Random: performs a random walk. That is, a numeric value starts at a particular value, increments by a particular value, and has a restricted range, defined by minimum and maximum values. If you specify a double as the increment, that increment will be used as is, but the result will be truncated.
Uniform: a uniformly-generated random number in the range defined by minimum and maximum values, inclusive.
Undefined: No custom value is generated for this field.

For String Value Types

Conditional: Values assigned to a field depend on the values of one or more other fields
Constant: a constant string value you specify will always be used.
RandomString: a string value consisting of a series of random, uppercase characters will be used.
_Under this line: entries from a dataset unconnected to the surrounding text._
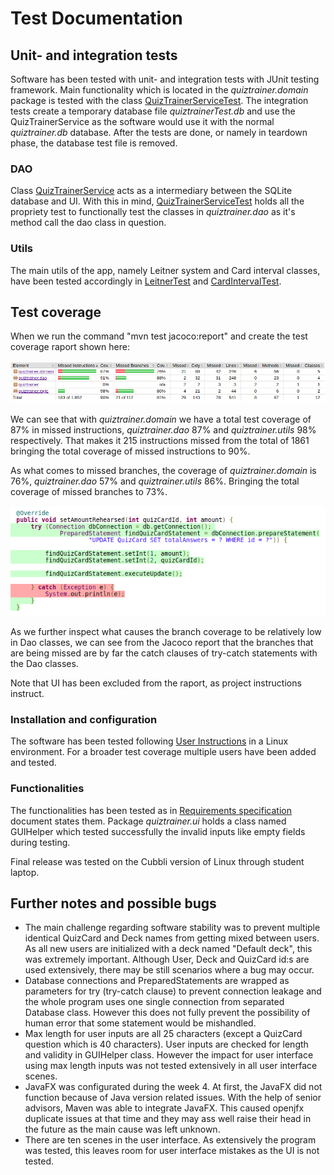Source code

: # Test Documentation

## Unit- and integration tests

Software has been tested with unit- and integration tests with JUnit testing framework. Main functionality which is located in the _quiztrainer.domain_ package is tested with the class [QuizTrainerServiceTest](https://github.com/tommise/ot-harjoitustyo/blob/master/QuizTrainer/src/test/java/quiztrainer/domain/QuizTrainerServiceTest.java). The integration tests create a temporary database file _quiztrainerTest.db_ and use the QuizTrainerService as the software would use it with the normal _quiztrainer.db_ database. After the tests are done, or namely in teardown phase, the database test file is removed.

### DAO

Class [QuizTrainerService](https://github.com/tommise/ot-harjoitustyo/blob/master/QuizTrainer/src/main/java/quiztrainer/domain/QuizTrainerService.java) acts as a intermediary between the SQLite database and UI. With this in mind, [QuizTrainerServiceTest](https://github.com/tommise/ot-harjoitustyo/blob/master/QuizTrainer/src/test/java/quiztrainer/domain/QuizTrainerServiceTest.java) holds all the propriety test to functionally test the classes in _quiztrainer.dao_ as it's method call the dao class in question.

### Utils

The main utils of the app, namely Leitner system and Card interval classes, have been tested accordingly in [LeitnerTest](https://github.com/tommise/ot-harjoitustyo/blob/master/QuizTrainer/src/test/java/quiztrainer/domain/QuizTrainerServiceTest.java) and [CardIntervalTest](https://github.com/tommise/ot-harjoitustyo/blob/master/QuizTrainer/src/test/java/quiztrainer/domain/QuizTrainerServiceTest.java).

## Test coverage

When we run the command "mvn test jacoco:report" and create the test coverage raport shown here:

![Test coverage](images/test_coverage.png "Test coverage")

We can see that with _quiztrainer.domain_ we have a total test coverage of 87% in missed instructions, _quiztrainer.dao_ 87% and _quiztrainer.utils_ 98% respectively. That makes it 215 instructions missed from the total of 1861 bringing the total coverage of missed instructions to 90%.

As what comes to missed branches, the coverage of _quiztrainer.domain_ is 76%, _quiztrainer.dao_ 57% and _quiztrainer.utils_ 86%. Bringing the total coverage of missed branches to 73%.

![Dao branches](images/dao_branches.png "Dao branches")

As we further inspect what causes the branch coverage to be relatively low in Dao classes, we can see from the Jacoco report that the branches that are being missed are by far the catch clauses of try-catch statements with the Dao classes.

Note that UI has been excluded from the raport, as project instructions instruct.

### Installation and configuration

The software has been tested following [User Instructions](https://github.com/tommise/ot-harjoitustyo/blob/master/documentation/user_instructions.md) in a Linux environment. For a broader test coverage multiple users have been added and tested.

### Functionalities

The functionalities has been tested as in [Requirements specification](https://github.com/tommise/ot-harjoitustyo/blob/master/documentation/requirements_specifications.md) document states them. Package _quiztrainer.ui_ holds a class named GUIHelper which tested successfully the invalid inputs like empty fields during testing.

Final release was tested on the Cubbli version of Linux through student laptop.

## Further notes and possible bugs
- The main challenge regarding software stability was to prevent multiple identical QuizCard and Deck names from getting mixed between users. As all new users are initialized with a deck named "Default deck", this was extremely important. Although User, Deck and QuizCard id:s are used extensively, there may be still scenarios where a bug may occur.
- Database connections and PreparedStatements are wrapped as parameters for try (try-catch clause) to prevent connection leakage and the whole program uses one single connection from separated Database class. However this does not fully prevent the possibility of human error that some statement would be mishandled.
- Max length for user inputs are all 25 characters (except a QuizCard question which is 40 characters). User inputs are checked for length and validity in GUIHelper class. However the impact for user interface using max length inputs was not tested extensively in all user interface scenes. 
- JavaFX was configurated during the week 4. At first, the JavaFX did not function because of Java version related issues. With the help of senior advisors, Maven was able to integrate JavaFX. This caused openjfx duplicate issues at that time and they may ass well raise their head in the future as the main cause was left unknown.
- There are ten scenes in the user interface. As extensively the program was tested, this leaves room for user interface mistakes as the UI is not tested.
You can specify the minimum and maximum length of the generated strings, which defaults to 4 characters for both fields.
Enumerated: selects a string value from an enumeration, or set of possible values, each of which may have a different weight. Weights for each value in the enumeration default to 1, meaning they are all equally likely to appear. Use a larger value to weigh a value to appear more often, or lower values to weigh toward less often.
Undefined: No custom value is generated for this field.

For Boolean Value Types

For Boolean fields, a number with absolute value 0.5 or greater is considered true. For Boolean fields, you can select:

Conditional: Values assigned to a field depend on the values of one or more other fields
Constant: set the same specified value for each tuple. Specify true, false, or any of the recognized synonyms for true and false.
Uniform: set a range of values to alternate between. Setting a range of 0 to 1 will alternate between true and false, setting the field to true about half the time. Specify different range values to weight the distribution of true and false values towards 1 (true) or towards 0 (false). For example, a range of .25 to 1.0 will set the field to true about twice as often as it sets the field to false.
Undefined: No custom value is generated for this field.

For List Value Types

For fields of type list, the Generation Method column offers the ListSize option. You can specify the minimum and maximum number of elements to be generated, which defaults to 4 elements for both fields.

For Tuple Value Types

For fields of type tuple, each field of the tuple is shown separately. Each field's row offers the appropriate choice for its data type, as described in previous sections.

Null Probability Value

For all data types, in the Probability of generating null option, you can specify a range or 0.0 to 1.0 to indicate how often to randomly set the field's value to null. For example, entering 0.12 causes the field's value to be null in about 12% of the generated tuples. By default, this field contains the value 0, meaning the feed simulation will not set any field values to null.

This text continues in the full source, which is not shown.